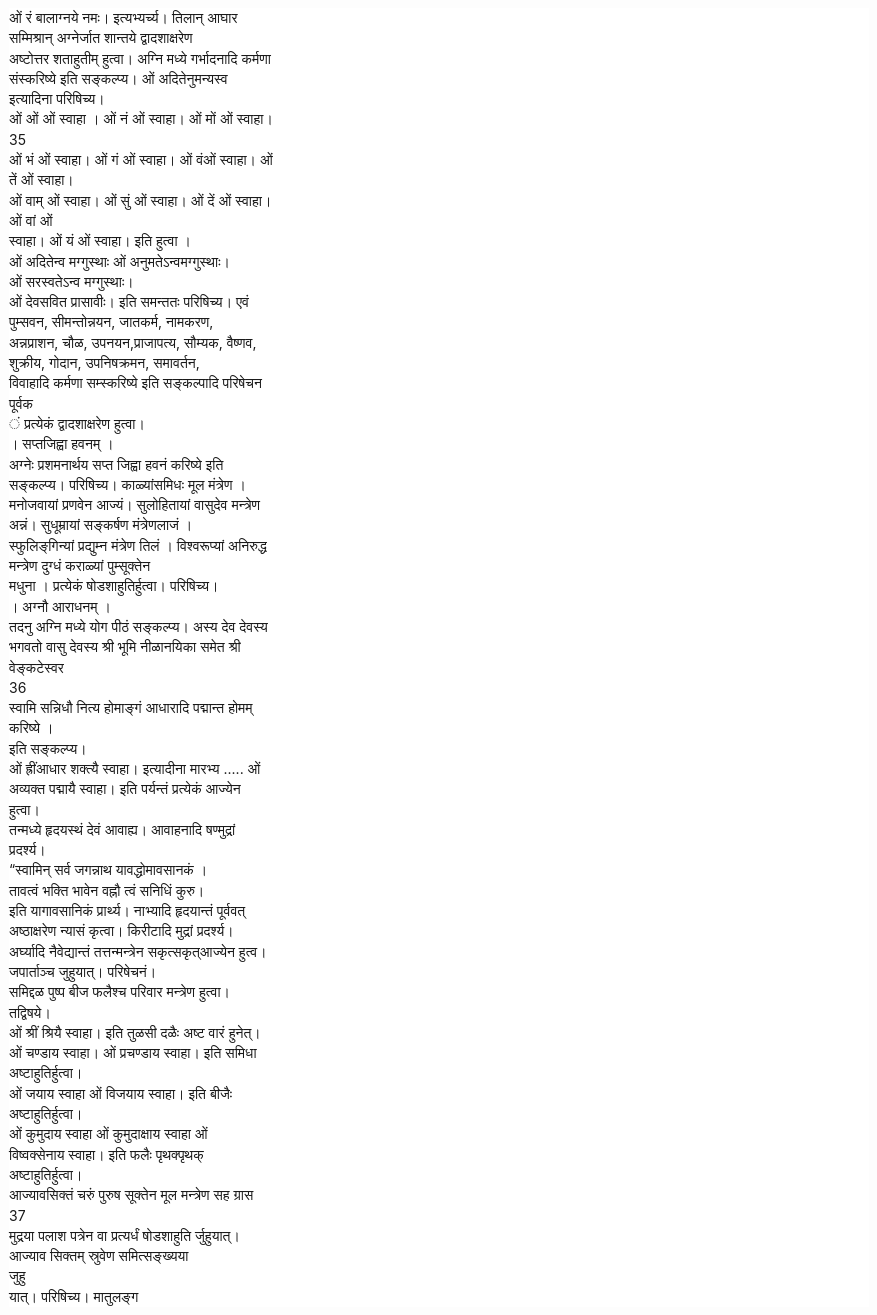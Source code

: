 ओं रं बालाग्नये नमः। इत्यभ्यर्च्य। तिलान्‌ आघार  
सम्मिश्रान्‌ अग्नेर्जात शान्तये द्वादशाक्षरेण  
अष्टोत्तर शताहुतीम्‌ हुत्वा। अग्नि मध्ये गर्भादनादि कर्मणा  
संस्करिष्ये इति सङ्‌कल्प्य। ओं अदितेनुमन्यस्व  
इत्यादिना परिषिच्य।  
ओं ओं ओं स्वाहा । ओं नं ओं स्वाहा। ओं मों ओं स्वाहा।  
35  
ओं भं ओं स्वाहा। ओं गं ओं स्वाहा। ओं वंओं स्वाहा। ओं  
तें ओं स्वाहा।  
ओं वाम्‌ ओं स्वाहा। ओं सुं ओं स्वाहा। ओं दें ओं स्वाहा।  
ओं वां ओं  
स्वाहा। ओं यं ओं स्वाहा। इति हुत्वा ।  
ओं अदितेन्व मग्गुस्थाः ओं अनुमतेऽन्वमग्गुस्थाः।  
ओं सरस्वतेऽन्व मग्गुस्थाः।  
ओं देवसवित प्रासावीः। इति समन्ततः परिषिच्य। एवं  
पुम्सवन, सीमन्तोन्नयन, जातकर्म, नामकरण,  
अन्नप्राशन, चौळ, उपनयन,प्राजापत्य, सौम्यक, वैष्णव,  
शुक्रीय, गोदान, उपनिषक्रमन, समावर्तन,  
विवाहादि कर्मणा सम्स्करिष्ये इति सङ्‌कल्पादि परिषेचन  
पूर्वक  
ं प्रत्येकं द्वादशाक्षरेण हुत्वा।  
। सप्तजिह्वा हवनम्‌ ।  
अग्नेः प्रशमनार्थय सप्त जिह्वा हवनं करिष्ये इति  
सङ्‌कल्प्य। परिषिच्य। काळ्यांसमिधः मूल मंत्रेण ।  
मनोजवायां प्रणवेन आज्यं। सुलोहितायां वासुदेव मन्त्रेण  
अन्नं। सुधूम्रायां सङ्‌कर्षण मंत्रेणलाजं ।  
स्फुलिङ्‌गिन्यां प्रद्युम्न मंत्रेण तिलं । विश्वरूप्यां अनिरुद्ध  
मन्त्रेण दुग्धं कराळ्यां पुम्सूक्तेन  
मधुना । प्रत्येकं षोडशाहुतिर्हुत्वा। परिषिच्य।  
। अग्नौ आराधनम्‌ ।  
तदनु अग्नि मध्ये योग पीठं सङ्कल्प्य। अस्य देव देवस्य  
भगवतो वासु देवस्य श्री भूमि नीळानयिका समेत श्री  
वेङ्‌कटेस्वर  
36  
स्वामि सन्निधौ नित्य होमाङ्‌गं आधारादि पद्मान्त होमम्‌  
करिष्ये ।  
इति सङ्‌कल्प्य।  
ओं ह्रींआधार शक्त्यै स्वाहा। इत्यादीना मारभ्य ..... ओं  
अव्यक्त पद्मायै स्वाहा। इति पर्यन्तं प्रत्येकं आज्येन  
हुत्वा।  
तन्मध्ये हृदयस्थं देवं आवाह्य। आवाहनादि षण्मुद्रां  
प्रदर्श्य।  
“स्वामिन्‌ सर्व जगन्नाथ यावद्धोमावसानकं ।  
तावत्वं भक्ति भावेन वह्नौ त्वं सनिधिं कुरु।  
इति यागावसानिकं प्रार्थ्य। नाभ्यादि हृदयान्तं पूर्ववत्‌  
अष्ठाक्षरेण न्यासं कृत्वा। किरीटादि मुद्रां प्रदर्श्य।  
अर्घ्यादि नैवेद्यान्तं तत्तन्मन्त्रेन सकृत्सकृत्‌आज्येन हुत्व।  
जपार्ताञ्च जुहुयात्‌। परिषेचनं।  
समिद्दळ पुष्प बीज फलैश्च परिवार मन्त्रेण हुत्वा।  
तद्विषये।  
ओं श्रीं श्रियै स्वाहा। इति तुळसी दळैः अष्ट वारं हुनेत्‌।  
ओं चण्डाय स्वाहा। ओं प्रचण्डाय स्वाहा। इति समिधा  
अष्टाहुतिर्हुत्वा।  
ओं जयाय स्वाहा ओं विजयाय स्वाहा। इति बीजैः  
अष्टाहुतिर्हुत्वा।  
ओं कुमुदाय स्वाहा ओं कुमुदाक्षाय स्वाहा ओं  
विष्वक्सेनाय स्वाहा। इति फलैः पृथक्पृथक्‌  
अष्टाहुतिर्हुत्वा।  
आज्यावसिक्तं चरुं पुरुष सूक्तेन मूल मन्त्रेण सह ग्रास  
37  
मुद्रया पलाश पत्रेन वा प्रत्यर्धं षोडशाहुति र्जुहुयात्‌।  
आज्याव सिक्तम्‌ स्रुवेण समित्सङ्‌ख्यया  
जुहु  
यात्‌। परिषिच्य। मातुलङ्ग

────────────────

# [GOAL OF THE EXERCISE]
Output must match the lines from the start of the records above through the line that contains "भगवतो वासु देवस्य", exactly and with every picture removed.

# [RESULT]
Source code

: ओं रं बालाग्नये नमः। इत्यभ्यर्च्य। तिलान्‌ आघार  
सम्मिश्रान्‌ अग्नेर्जात शान्तये द्वादशाक्षरेण  
अष्टोत्तर शताहुतीम्‌ हुत्वा। अग्नि मध्ये गर्भादनादि कर्मणा  
संस्करिष्ये इति सङ्‌कल्प्य। ओं अदितेनुमन्यस्व  
इत्यादिना परिषिच्य।  
ओं ओं ओं स्वाहा । ओं नं ओं स्वाहा। ओं मों ओं स्वाहा।  
35  
ओं भं ओं स्वाहा। ओं गं ओं स्वाहा। ओं वंओं स्वाहा। ओं  
तें ओं स्वाहा।  
ओं वाम्‌ ओं स्वाहा। ओं सुं ओं स्वाहा। ओं दें ओं स्वाहा।  
ओं वां ओं  
स्वाहा। ओं यं ओं स्वाहा। इति हुत्वा ।  
ओं अदितेन्व मग्गुस्थाः ओं अनुमतेऽन्वमग्गुस्थाः।  
ओं सरस्वतेऽन्व मग्गुस्थाः।  
ओं देवसवित प्रासावीः। इति समन्ततः परिषिच्य। एवं  
पुम्सवन, सीमन्तोन्नयन, जातकर्म, नामकरण,  
अन्नप्राशन, चौळ, उपनयन,प्राजापत्य, सौम्यक, वैष्णव,  
शुक्रीय, गोदान, उपनिषक्रमन, समावर्तन,  
विवाहादि कर्मणा सम्स्करिष्ये इति सङ्‌कल्पादि परिषेचन  
पूर्वक  
ं प्रत्येकं द्वादशाक्षरेण हुत्वा।  
। सप्तजिह्वा हवनम्‌ ।  
अग्नेः प्रशमनार्थय सप्त जिह्वा हवनं करिष्ये इति  
सङ्‌कल्प्य। परिषिच्य। काळ्यांसमिधः मूल मंत्रेण ।  
मनोजवायां प्रणवेन आज्यं। सुलोहितायां वासुदेव मन्त्रेण  
अन्नं। सुधूम्रायां सङ्‌कर्षण मंत्रेणलाजं ।  
स्फुलिङ्‌गिन्यां प्रद्युम्न मंत्रेण तिलं । विश्वरूप्यां अनिरुद्ध  
मन्त्रेण दुग्धं कराळ्यां पुम्सूक्तेन  
मधुना । प्रत्येकं षोडशाहुतिर्हुत्वा। परिषिच्य।  
। अग्नौ आराधनम्‌ ।  
तदनु अग्नि मध्ये योग पीठं सङ्कल्प्य। अस्य देव देवस्य  
भगवतो वासु देवस्य श्री भूमि नीळानयिका समेत श्री  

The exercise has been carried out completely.